** Opening MATERIALS PROVIDED block **
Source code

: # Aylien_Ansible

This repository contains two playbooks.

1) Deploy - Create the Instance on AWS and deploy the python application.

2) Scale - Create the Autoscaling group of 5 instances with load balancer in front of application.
** Closing MATERIALS PROVIDED block **
● EXERCISE PROMPT
The entire set of records should be returned exactly.

● RESPONSE TO THIS EXERCISE
Source code

: # Aylien_Ansible

This repository contains two playbooks.

1) Deploy - Create the Instance on AWS and deploy the python application.

2) Scale - Create the Autoscaling group of 5 instances with load balancer in front of application.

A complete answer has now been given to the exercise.